Conglomerates grumble that the regulation on their affiliates hinders their ability to attract foreign investment. GS Caltex, SK Global Chemical, LG Display and Doosan Infracore are the affiliates banned from setting up joint ventures with foreign businesses.
SK Global Chemical, for example, is currently unable to execute a total investment of 960 billion won, including 480 billion won by its foreign partners. The company was going to operate a 1 million-ton paraxylene plant in Ulsan in cooperation with JX Nippon Oil & Energy early this year.
“If the regulation is not going to be eased this year, we might have to give up the plant,” said a company insider.
SK Lubricants has the same problem with a 350 billion won plant.
GS Caltex has a plan to build a 1 trillion won chemical plant with an annual capacity of 1 million tons in Yeosu, South Jeolla, with 500 billion won in investments from Showa-Shell and Taiyo Oil.
“Since demand for paraxylene is forecast to rise by 6 to 7 percent each year, it is important not to miss the chance to invest now,” said a company employee. “If we are late, foreign investors would turn their eyes to China or other countries.”
Paraxylene is used in the production of textiles and plastic bottles. Since Japanese companies are major suppliers of raw materials for paraxylene, collaboration with them is essential for Korean companies that have the production technology.
The chemical engineering industry is experiencing declines in foreign investment due to such delays.
According to the Ministry of Trade, Industry and Energy, foreign direct investment made in the industry reached $227 million in the first half of the year, down 70 percent from the same period last year.
The government seems to be rushing to address the problem, but that is only making businesses much more uneasy.
Industry Minister Yoon Sang-jick had promised to solve the issue in April, but progress has been slow.

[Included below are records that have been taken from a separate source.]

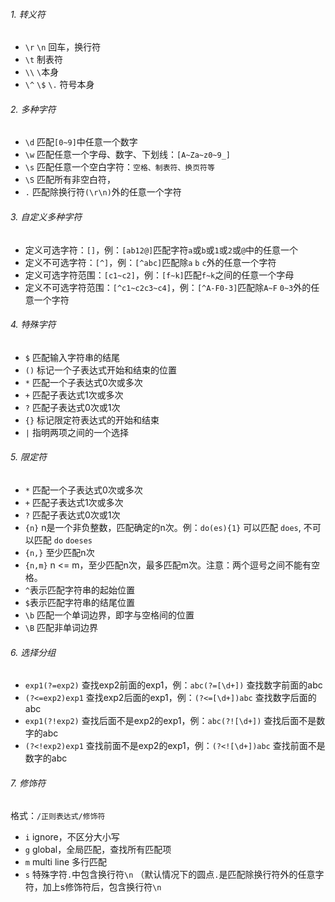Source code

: ###### 1. 转义符
- `\r` `\n` 回车，换行符
- `\t` 制表符
- `\\` `\`本身
- `\^` `\$` `\.` 符号本身
###### 2. 多种字符
- `\d` 匹配`[0~9]`中任意一个数字
- `\w` 匹配任意一个字母、数字、下划线：`[A~Za~z0~9_]`
- `\s` 匹配任意一个空白字符：`空格、制表符、换页符等`
- `\S` 匹配所有非空白符，
- `.` 匹配除换行符`(\r\n)`外的任意一个字符
###### 3. 自定义多种字符
- 定义可选字符：`[]`，例：`[ab12@]`匹配字符`a`或`b`或`1`或`2`或`@`中的任意一个
- 定义不可选字符：`[^]`，例：`[^abc]`匹配除`a` `b` `c`外的任意一个字符
- 定义可选字符范围：`[c1~c2]`，例：`[f~k]`匹配`f~k`之间的任意一个字母
- 定义不可选字符范围：`[^c1~c2c3~c4]`，例：`[^A-F0-3]`匹配除`A~F` `0~3`外的任意一个字符 
###### 4. 特殊字符
- `$` 匹配输入字符串的结尾
- `()` 标记一个子表达式开始和结束的位置
- `*` 匹配一个子表达式0次或多次
- `+` 匹配子表达式1次或多次
- `?` 匹配子表达式0次或1次
- `{}` 标记限定符表达式的开始和结束
- `|` 指明两项之间的一个选择
###### 5. 限定符
- `*` 匹配一个子表达式0次或多次
- `+` 匹配子表达式1次或多次
- `?` 匹配子表达式0次或1次
- `{n}` n是一个非负整数，匹配确定的n次。例：`do(es){1}` 可以匹配 `does`, 不可以匹配 `do` `doeses`
- `{n,}` 至少匹配n次
- `{n,m}` n <= m，至少匹配n次，最多匹配m次。注意：两个逗号之间不能有空格。
- `^`表示匹配字符串的起始位置
- `$`表示匹配字符串的结尾位置
- `\b` 匹配一个单词边界，即字与空格间的位置
- `\B` 匹配非单词边界
###### 6. 选择分组
- `exp1(?=exp2)`  查找exp2前面的exp1，例：`abc(?=[\d+])` 查找数字前面的abc
- `(?<=exp2)exp1` 查找exp2后面的exp1，例：`(?<=[\d+])abc` 查找数字后面的abc
- `exp1(?!exp2)` 查找后面不是exp2的exp1，例：`abc(?![\d+])` 查找后面不是数字的abc
- `(?<!exp2)exp1` 查找前面不是exp2的exp1，例：`(?<![\d+])abc` 查找前面不是数字的abc
###### 7. 修饰符
格式：`/正则表达式/修饰符`
- `i` ignore，不区分大小写
- `g` global，全局匹配，查找所有匹配项
- `m` multi line 多行匹配
- `s` 特殊字符`.`中包含换行符`\n` （默认情况下的圆点`.`是匹配除换行符外的任意字符，加上s修饰符后，包含换行符`\n`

Since the controversial regulation is part of the fair trade law, the government intends to retain the law but revise the foreign investment law.
But the special revision bill couldn’t even reach the main floor of the National Assembly in June due to opposition from lawmakers who argued it would support conglomerates.
Fair Trade Commission Chairman Noh Dae-lae recently told the press that companies feel betrayed by the government’s promises.
“It is urgent to pass the bill if the government can’t overhaul the fair trade law at the moment,” said Lee Byeong-ki, a research fellow at Korea Economic Research Institute. “The passage of the bill would be a milestone for the government to prove its determination to boost investment.”